> _The problem_: All entries are to be transcribed exactly. Pictures are not part of the copy.

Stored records
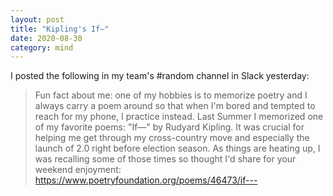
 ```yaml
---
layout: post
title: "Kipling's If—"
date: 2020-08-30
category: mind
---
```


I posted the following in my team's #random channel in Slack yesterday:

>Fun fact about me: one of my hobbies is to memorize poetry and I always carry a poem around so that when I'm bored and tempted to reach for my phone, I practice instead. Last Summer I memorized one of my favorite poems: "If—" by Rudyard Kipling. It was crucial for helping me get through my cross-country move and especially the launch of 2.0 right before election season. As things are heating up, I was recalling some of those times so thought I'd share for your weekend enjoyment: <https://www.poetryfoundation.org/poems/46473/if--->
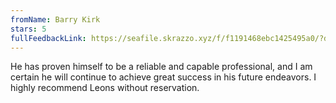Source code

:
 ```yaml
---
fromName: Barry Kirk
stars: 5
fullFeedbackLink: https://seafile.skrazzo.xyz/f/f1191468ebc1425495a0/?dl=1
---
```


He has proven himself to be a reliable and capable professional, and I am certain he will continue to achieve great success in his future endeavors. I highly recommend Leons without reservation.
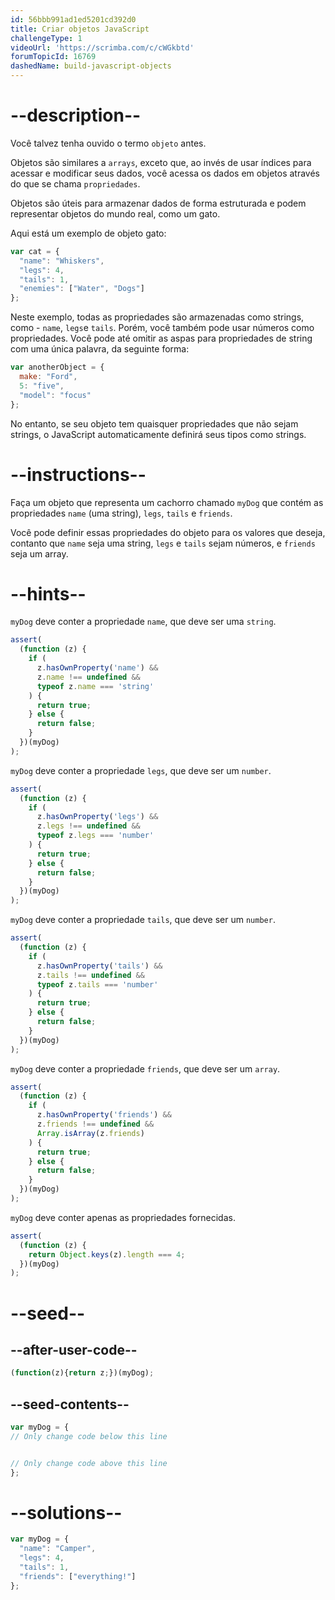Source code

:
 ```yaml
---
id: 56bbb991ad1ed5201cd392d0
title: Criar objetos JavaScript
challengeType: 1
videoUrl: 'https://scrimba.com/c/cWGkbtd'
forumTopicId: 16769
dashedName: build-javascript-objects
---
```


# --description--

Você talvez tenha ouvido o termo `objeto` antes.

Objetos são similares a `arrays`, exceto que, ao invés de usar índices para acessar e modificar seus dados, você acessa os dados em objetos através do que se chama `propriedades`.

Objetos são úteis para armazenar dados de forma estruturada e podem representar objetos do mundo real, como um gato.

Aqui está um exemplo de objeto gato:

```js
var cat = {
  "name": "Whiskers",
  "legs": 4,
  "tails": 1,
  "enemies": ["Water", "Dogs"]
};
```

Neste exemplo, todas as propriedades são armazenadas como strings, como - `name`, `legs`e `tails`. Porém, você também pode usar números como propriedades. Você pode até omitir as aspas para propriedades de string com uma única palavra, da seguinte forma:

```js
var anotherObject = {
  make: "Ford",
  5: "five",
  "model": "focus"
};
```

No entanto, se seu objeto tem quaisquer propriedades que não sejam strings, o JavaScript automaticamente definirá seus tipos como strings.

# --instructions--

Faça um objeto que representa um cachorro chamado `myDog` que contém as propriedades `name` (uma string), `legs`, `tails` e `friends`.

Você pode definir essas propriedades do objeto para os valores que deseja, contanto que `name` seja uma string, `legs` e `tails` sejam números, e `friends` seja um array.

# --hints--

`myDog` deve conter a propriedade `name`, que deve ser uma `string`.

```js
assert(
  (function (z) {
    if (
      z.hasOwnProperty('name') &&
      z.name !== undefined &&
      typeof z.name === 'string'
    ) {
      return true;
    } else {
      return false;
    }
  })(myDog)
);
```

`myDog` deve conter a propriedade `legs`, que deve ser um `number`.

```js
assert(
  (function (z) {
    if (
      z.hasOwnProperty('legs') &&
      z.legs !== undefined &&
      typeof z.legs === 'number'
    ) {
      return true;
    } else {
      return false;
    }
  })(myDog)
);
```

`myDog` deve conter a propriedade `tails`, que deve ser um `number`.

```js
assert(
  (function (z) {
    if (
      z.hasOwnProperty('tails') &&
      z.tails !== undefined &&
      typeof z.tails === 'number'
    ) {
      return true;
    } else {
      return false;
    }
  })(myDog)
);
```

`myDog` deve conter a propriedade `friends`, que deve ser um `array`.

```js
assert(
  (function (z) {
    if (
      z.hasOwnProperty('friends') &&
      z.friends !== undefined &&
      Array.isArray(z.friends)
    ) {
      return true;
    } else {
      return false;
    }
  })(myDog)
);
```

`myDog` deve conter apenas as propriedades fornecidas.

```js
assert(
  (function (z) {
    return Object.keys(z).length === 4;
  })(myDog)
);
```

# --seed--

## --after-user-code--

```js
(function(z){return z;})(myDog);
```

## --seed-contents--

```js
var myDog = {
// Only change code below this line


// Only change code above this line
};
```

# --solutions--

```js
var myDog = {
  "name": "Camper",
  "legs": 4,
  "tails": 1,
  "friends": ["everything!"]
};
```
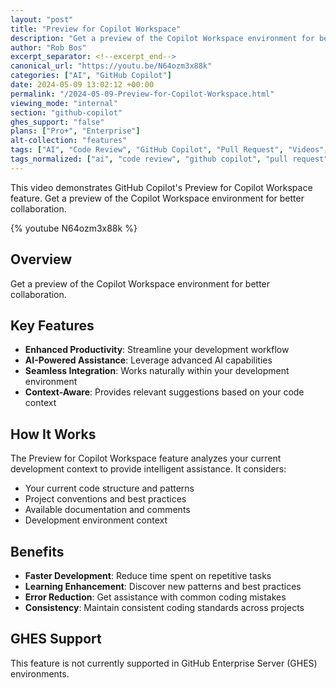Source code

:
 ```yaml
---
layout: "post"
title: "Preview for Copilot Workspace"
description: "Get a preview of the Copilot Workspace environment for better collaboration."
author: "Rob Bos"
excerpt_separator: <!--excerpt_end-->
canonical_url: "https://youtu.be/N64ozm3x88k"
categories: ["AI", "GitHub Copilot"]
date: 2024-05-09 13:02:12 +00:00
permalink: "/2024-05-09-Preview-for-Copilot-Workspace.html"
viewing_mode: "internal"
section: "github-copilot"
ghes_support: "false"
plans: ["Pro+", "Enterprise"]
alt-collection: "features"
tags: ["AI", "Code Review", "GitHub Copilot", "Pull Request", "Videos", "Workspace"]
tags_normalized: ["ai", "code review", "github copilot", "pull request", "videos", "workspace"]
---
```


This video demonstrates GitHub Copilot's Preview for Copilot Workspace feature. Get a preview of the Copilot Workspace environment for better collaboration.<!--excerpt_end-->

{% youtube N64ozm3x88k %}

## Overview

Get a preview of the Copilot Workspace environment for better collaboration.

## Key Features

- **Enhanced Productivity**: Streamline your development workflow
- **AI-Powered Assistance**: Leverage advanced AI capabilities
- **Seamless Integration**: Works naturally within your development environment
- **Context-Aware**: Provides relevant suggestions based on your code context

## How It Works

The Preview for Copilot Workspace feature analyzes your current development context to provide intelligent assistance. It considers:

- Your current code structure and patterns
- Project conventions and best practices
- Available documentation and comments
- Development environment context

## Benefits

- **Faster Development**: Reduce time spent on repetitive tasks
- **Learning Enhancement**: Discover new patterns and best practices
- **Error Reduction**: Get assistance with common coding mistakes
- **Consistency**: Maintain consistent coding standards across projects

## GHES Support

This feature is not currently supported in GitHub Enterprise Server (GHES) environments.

> _Expected answer_:
 ```yaml
---
layout: post
title: "Kipling's If—"
date: 2020-08-30
category: mind
---
```


I posted the following in my team's #random channel in Slack yesterday:

>Fun fact about me: one of my hobbies is to memorize poetry and I always carry a poem around so that when I'm bored and tempted to reach for my phone, I practice instead. Last Summer I memorized one of my favorite poems: "If—" by Rudyard Kipling. It was crucial for helping me get through my cross-country move and especially the launch of 2.0 right before election season. As things are heating up, I was recalling some of those times so thought I'd share for your weekend enjoyment: <https://www.poetryfoundation.org/poems/46473/if--->
Source code

:
 ```yaml
---
fromName: Barry Kirk
stars: 5
fullFeedbackLink: https://seafile.skrazzo.xyz/f/f1191468ebc1425495a0/?dl=1
---
```


He has proven himself to be a reliable and capable professional, and I am certain he will continue to achieve great success in his future endeavors. I highly recommend Leons without reservation.
Source code

:
 ```yaml
---
id: 56bbb991ad1ed5201cd392d0
title: Criar objetos JavaScript
challengeType: 1
videoUrl: 'https://scrimba.com/c/cWGkbtd'
forumTopicId: 16769
dashedName: build-javascript-objects
---
```


# --description--

Você talvez tenha ouvido o termo `objeto` antes.

Objetos são similares a `arrays`, exceto que, ao invés de usar índices para acessar e modificar seus dados, você acessa os dados em objetos através do que se chama `propriedades`.

Objetos são úteis para armazenar dados de forma estruturada e podem representar objetos do mundo real, como um gato.

Aqui está um exemplo de objeto gato:

```js
var cat = {
  "name": "Whiskers",
  "legs": 4,
  "tails": 1,
  "enemies": ["Water", "Dogs"]
};
```

Neste exemplo, todas as propriedades são armazenadas como strings, como - `name`, `legs`e `tails`. Porém, você também pode usar números como propriedades. Você pode até omitir as aspas para propriedades de string com uma única palavra, da seguinte forma:

```js
var anotherObject = {
  make: "Ford",
  5: "five",
  "model": "focus"
};
```

No entanto, se seu objeto tem quaisquer propriedades que não sejam strings, o JavaScript automaticamente definirá seus tipos como strings.

# --instructions--

Faça um objeto que representa um cachorro chamado `myDog` que contém as propriedades `name` (uma string), `legs`, `tails` e `friends`.

Você pode definir essas propriedades do objeto para os valores que deseja, contanto que `name` seja uma string, `legs` e `tails` sejam números, e `friends` seja um array.

# --hints--

`myDog` deve conter a propriedade `name`, que deve ser uma `string`.

```js
assert(
  (function (z) {
    if (
      z.hasOwnProperty('name') &&
      z.name !== undefined &&
      typeof z.name === 'string'
    ) {
      return true;
    } else {
      return false;
    }
  })(myDog)
);
```

`myDog` deve conter a propriedade `legs`, que deve ser um `number`.

```js
assert(
  (function (z) {
    if (
      z.hasOwnProperty('legs') &&
      z.legs !== undefined &&
      typeof z.legs === 'number'
    ) {
      return true;
    } else {
      return false;
    }
  })(myDog)
);
```

`myDog` deve conter a propriedade `tails`, que deve ser um `number`.

```js
assert(
  (function (z) {
    if (
      z.hasOwnProperty('tails') &&
      z.tails !== undefined &&
      typeof z.tails === 'number'
    ) {
      return true;
    } else {
      return false;
    }
  })(myDog)
);
```

`myDog` deve conter a propriedade `friends`, que deve ser um `array`.

```js
assert(
  (function (z) {
    if (
      z.hasOwnProperty('friends') &&
      z.friends !== undefined &&
      Array.isArray(z.friends)
    ) {
      return true;
    } else {
      return false;
    }
  })(myDog)
);
```

`myDog` deve conter apenas as propriedades fornecidas.

```js
assert(
  (function (z) {
    return Object.keys(z).length === 4;
  })(myDog)
);
```

# --seed--

## --after-user-code--

```js
(function(z){return z;})(myDog);
```

## --seed-contents--

```js
var myDog = {
// Only change code below this line


// Only change code above this line
};
```

# --solutions--

```js
var myDog = {
  "name": "Camper",
  "legs": 4,
  "tails": 1,
  "friends": ["everything!"]
};
```
Source code

:
 ```yaml
---
layout: "post"
title: "Preview for Copilot Workspace"
description: "Get a preview of the Copilot Workspace environment for better collaboration."
author: "Rob Bos"
excerpt_separator: <!--excerpt_end-->
canonical_url: "https://youtu.be/N64ozm3x88k"
categories: ["AI", "GitHub Copilot"]
date: 2024-05-09 13:02:12 +00:00
permalink: "/2024-05-09-Preview-for-Copilot-Workspace.html"
viewing_mode: "internal"
section: "github-copilot"
ghes_support: "false"
plans: ["Pro+", "Enterprise"]
alt-collection: "features"
tags: ["AI", "Code Review", "GitHub Copilot", "Pull Request", "Videos", "Workspace"]
tags_normalized: ["ai", "code review", "github copilot", "pull request", "videos", "workspace"]
---
```


This video demonstrates GitHub Copilot's Preview for Copilot Workspace feature. Get a preview of the Copilot Workspace environment for better collaboration.<!--excerpt_end-->

{% youtube N64ozm3x88k %}

## Overview

Get a preview of the Copilot Workspace environment for better collaboration.

## Key Features

- **Enhanced Productivity**: Streamline your development workflow
- **AI-Powered Assistance**: Leverage advanced AI capabilities
- **Seamless Integration**: Works naturally within your development environment
- **Context-Aware**: Provides relevant suggestions based on your code context

## How It Works

The Preview for Copilot Workspace feature analyzes your current development context to provide intelligent assistance. It considers:

- Your current code structure and patterns
- Project conventions and best practices
- Available documentation and comments
- Development environment context

## Benefits

- **Faster Development**: Reduce time spent on repetitive tasks
- **Learning Enhancement**: Discover new patterns and best practices
- **Error Reduction**: Get assistance with common coding mistakes
- **Consistency**: Maintain consistent coding standards across projects

## GHES Support

This feature is not currently supported in GitHub Enterprise Server (GHES) environments.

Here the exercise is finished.